Chapter 23. High Performance
This chapter will teach you the fastest ways to insert and query data with CouchDB. It will also explain why there is a wide range of performance across various techniques.
The take-home message: bulk operations result in lower overhead, higher throughput, and more space efficiency. If you can’t work in bulk in your application, we’ll also describe other options to get throughput and space benefits. Finally, we describe interfacing directly with CouchDB from Erlang, which can be a useful technique if you want to integrate CouchDB storage with a server for non-HTTP protocols, like SMTP (email) or XMPP (chat).
Good Benchmarks Are Non-Trivial
Each application is different. Performance requirements are not always obvious.

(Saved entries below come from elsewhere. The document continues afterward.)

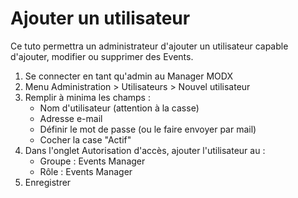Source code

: # Ajouter un utilisateur

Ce tuto permettra un administrateur d'ajouter un utilisateur capable d'ajouter, modifier ou supprimer des Events.

1. Se connecter en tant qu'admin au Manager MODX
2. Menu Administration > Utilisateurs > Nouvel utilisateur
3. Remplir à minima les champs :
   - Nom d'utilisateur (attention à la casse)
   - Adresse e-mail
   - Définir le mot de passe (ou le faire envoyer par mail)
   - Cocher la case "Actif"
4. Dans l'onglet Autorisation d'accès, ajouter l'utilisateur au :
   - Groupe : Events Manager
   - Rôle : Events Manager
5. Enregistrer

Different use cases need to tune different parameters. A classic trade-off is latency versus throughput. Concurrency is another factor. Many database platforms behave very differently with 100 clients than they do with 1,000 or more concurrent clients. Some data profiles require serialized operations, which increase total time (latency) for the client, and load on the server. We think simpler data and access patterns can make a big difference in the cacheability and scalability of your app, but we’ll get to that later.
The upshot: real benchmarks require real-world load. Simulating load is hard. Erlang tends to perform better under load (especially on multiple cores), so we’ve often seen test rigs that can’t drive CouchDB hard enough to see ...